Shooting started on 11 November 2011 at Chalakudy, Kerala without a title. In March 2012, Gnanavel Raja alleged that Ameer Sultan had stalled the shooting of the film, but he refuted the allegations. A stunt sequence on a train with Karthi and Anushka with the supervision of Ganesh with six cameras under the expertise of cameraman Saravanan, a train was hired for 15 days for this daring sequence which ran for a length of 30 km from Mysore to Krishnarajasagar dam, A sum of around 20 million was spent on the stunt sequence with 50 stunt artistes flying in from Chennai for the shoot. Over 300 junior artistes were involved in the sequence apart from Milind Soman and Suman.

== Music ==
The film's music was composed by Devi Sri Prasad. The audio rights were secured by Gemini Audio. The album was released on 12 December 2012, Rajinikanth's birthday.

Track listing
| No. | Title | Lyrics | Singer(s) | Length |
|---|---|---|---|---|
| 1. | "Onnam Class" | Vaali | Mukesh Mohamed, Priyadarshini | 3:54 |
| 2. | "Thakka Thaiyaa" | Viveka | Karthik | 5:07 |
| 3. | "Naalu Pakkam" | Viveka | Devi Sri Prasad, Anitha Karthikeyan | 4:39 |
| 4. | "Bad Boy" | Karunakaran | Baba Sehgal, Priya Himesh | 4:27 |
| 5. | "Rayya Rayya" | Pa. Vijay | Javed Ali, Ranina Reddy | 4:04 |
| Total length: |  |  |  | 22:11 |

== Release and response ==
Alex Pandian was initially scheduled to release on 12 January 2013, but was advanced to the day before, 11 January.
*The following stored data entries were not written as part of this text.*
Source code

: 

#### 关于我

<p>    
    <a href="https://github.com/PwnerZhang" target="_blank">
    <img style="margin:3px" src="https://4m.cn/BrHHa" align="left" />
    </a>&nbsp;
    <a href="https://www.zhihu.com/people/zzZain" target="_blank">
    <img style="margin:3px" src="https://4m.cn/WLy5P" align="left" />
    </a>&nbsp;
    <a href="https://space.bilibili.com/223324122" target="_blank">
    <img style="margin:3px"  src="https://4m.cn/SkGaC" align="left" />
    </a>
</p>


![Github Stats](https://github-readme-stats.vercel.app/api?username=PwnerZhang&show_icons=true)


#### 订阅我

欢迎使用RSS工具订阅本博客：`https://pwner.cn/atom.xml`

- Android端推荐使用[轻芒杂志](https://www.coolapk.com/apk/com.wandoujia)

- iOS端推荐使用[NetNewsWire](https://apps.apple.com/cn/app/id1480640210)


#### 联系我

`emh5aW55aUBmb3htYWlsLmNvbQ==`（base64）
A critic from Sify described it as a "potpourri of commercial mass masala not mixed in the right proportion", going on to conclude: "An old-fashioned entertainer that plays to the gallery, Alex Pandian is exaggerated and formulaic". Pavithra Srinivasan from Rediff stated that the film was a "masala, cliche-ridden entertainer which fails miserably", calling it a "disaster", while giving it 1.5 stars out 5. The Times of India gave it 2.5 out of 5 and wrote, "Alex Pandian, while not really a bad film or a badly-made one, often feels strictly functional. Yes, the comedy sequences work and save the film to an extent, but considering its minimal ambitions, a sense of deja vu and disappointment as you leave the theatre is inescapable". The Hindus Malathi Rangarajan wrote, "Karthi tries to infuse spirit and energy into the film with an ample dose of humour, but the story that's run of the mill and comedy that tires you after a point offer little help". Deccan Chronicle wrote that the film "may fail to enthral even die-hard Karthi fans". Malini Mannath of The New Indian Express wrote, "A remix of what we’ve seen in earlier mass entertainers, the film is mainly old wine in a new bottle. Alex Pandian doesn’t take himself too seriously. So there is no reason why we should!"